The grieving process varies from person to person, but the initial resistance to letting go is universal. In the episode "Be Right Back" of Black Mirror Martha's husband Ash died after being in a car accident. At the funeral a girl named Sara talked about a service that might help. The software Sara mentioned to help Martha through the grieving process mimics the deceased person's online persona. Martha's vulnerability played a role in how far she went with the software. I understand using the messaging part of the software as a crutch for the first few weeks while trying to deal with loss, but the developers could easily take advantage of the people using the service in order to get more funds invested in the software. The individuals using the service could become attached to the software and in turn isolate themselves from others that care about them like Martha did with her sister. Ignoring calls and messages in order to spend all her time communicating with the software. I found it interesting that Ash being so delved into social media and being attached to his phone every second was the likely reason he got in a car accident, causing his death but this also became the source for the software to create a physical form based off what Ash put online over the years. Most people show themselves in the best light when posting online. His online self couldn't replace the actual person he was in real life because technology has its limits. Martha also became more connected to technology because the more she did the closer she felt like she was to having Ash back. That's why it wasn't hard for her to decide to go from messages to telephone calls then lastly to the physical form to get the software to be the Ash she wanted back.

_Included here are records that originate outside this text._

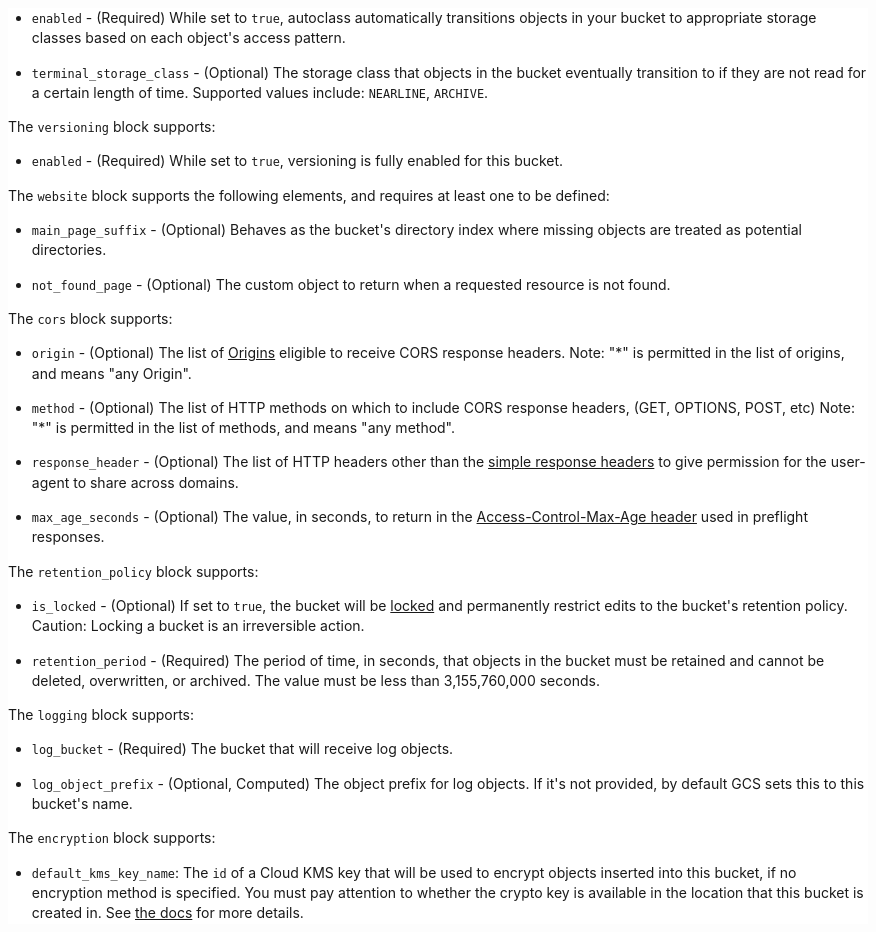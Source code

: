 * `enabled` - (Required) While set to `true`, autoclass automatically transitions objects in your bucket to appropriate storage classes based on each object's access pattern.

* `terminal_storage_class` - (Optional) The storage class that objects in the bucket eventually transition to if they are not read for a certain length of time. Supported values include: `NEARLINE`, `ARCHIVE`.

<a name="nested_versioning"></a>The `versioning` block supports:

* `enabled` - (Required) While set to `true`, versioning is fully enabled for this bucket.

<a name="nested_website"></a>The `website` block supports the following elements, and requires at least one to be defined:

* `main_page_suffix` - (Optional) Behaves as the bucket's directory index where
    missing objects are treated as potential directories.

* `not_found_page` - (Optional) The custom object to return when a requested
    resource is not found.

<a name="nested_cors"></a>The `cors` block supports:

* `origin` - (Optional) The list of [Origins](https://tools.ietf.org/html/rfc6454) eligible to receive CORS response headers. Note: "*" is permitted in the list of origins, and means "any Origin".

* `method` - (Optional) The list of HTTP methods on which to include CORS response headers, (GET, OPTIONS, POST, etc) Note: "*" is permitted in the list of methods, and means "any method".

* `response_header` - (Optional) The list of HTTP headers other than the [simple response headers](https://www.w3.org/TR/cors/#simple-response-header) to give permission for the user-agent to share across domains.

* `max_age_seconds` - (Optional) The value, in seconds, to return in the [Access-Control-Max-Age header](https://www.w3.org/TR/cors/#access-control-max-age-response-header) used in preflight responses.

<a name="nested_retention_policy"></a>The `retention_policy` block supports:

* `is_locked` - (Optional) If set to `true`, the bucket will be [locked](https://cloud.google.com/storage/docs/using-bucket-lock#lock-bucket) and permanently restrict edits to the bucket's retention policy.  Caution: Locking a bucket is an irreversible action.

* `retention_period` - (Required) The period of time, in seconds, that objects in the bucket must be retained and cannot be deleted, overwritten, or archived. The value must be less than 3,155,760,000 seconds.

<a name="nested_logging"></a>The `logging` block supports:

* `log_bucket` - (Required) The bucket that will receive log objects.

* `log_object_prefix` - (Optional, Computed) The object prefix for log objects. If it's not provided,
    by default GCS sets this to this bucket's name.

<a name="nested_encryption"></a>The `encryption` block supports:

* `default_kms_key_name`: The `id` of a Cloud KMS key that will be used to encrypt objects inserted into this bucket, if no encryption method is specified.
  You must pay attention to whether the crypto key is available in the location that this bucket is created in.
  See [the docs](https://cloud.google.com/storage/docs/encryption/using-customer-managed-keys) for more details.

Martha's response to the physical form of the software was as expected. After she came down from a high of the idea of having Ash back in her life she started to see the flaws in the software. The flaws were just evidence that technology can only go so far when trying to replicate the human; it lacks emotion, passion, the connection needed with human interaction. Martha still was unable to get rid of the creation she helped make, so she ended up keeping him in the attic. The saying out of sight, out of mind sums up the way she ended up dealing with him. She had him in the attic with all the things the real Ash's mother kept out of sight to help her move forward after people died. By the end of the episode, it showed Martha years later with her daughter, her last real connect to the deceased Ash. She allowed her daughter to see the clone version of Ash, but the episode doesn't show how much of an understanding the child had of what clone Ash really was. I could tell Martha still had trouble dealing with the idea of the version of Ash she had created, yet she couldn't just let him rot in the attic alone. She had to see him as slightly human to an extent to go through confronting the fact that he wasn't the Ash she lost anytime she sees him when she goes up to the attic with her daughter.
"Be Right Back" made me think about how far people will go to avoid the inevitable, dealing with the idea of death. Just was Ash died, it could be time for our life to end at any point. The people we leave behind have to cope, but trying to recreate the deceased through technology isn't the answer. There also needs to be something in place so the advancement of technology of this kind won't depend on manipulating people already in a vulnerable state.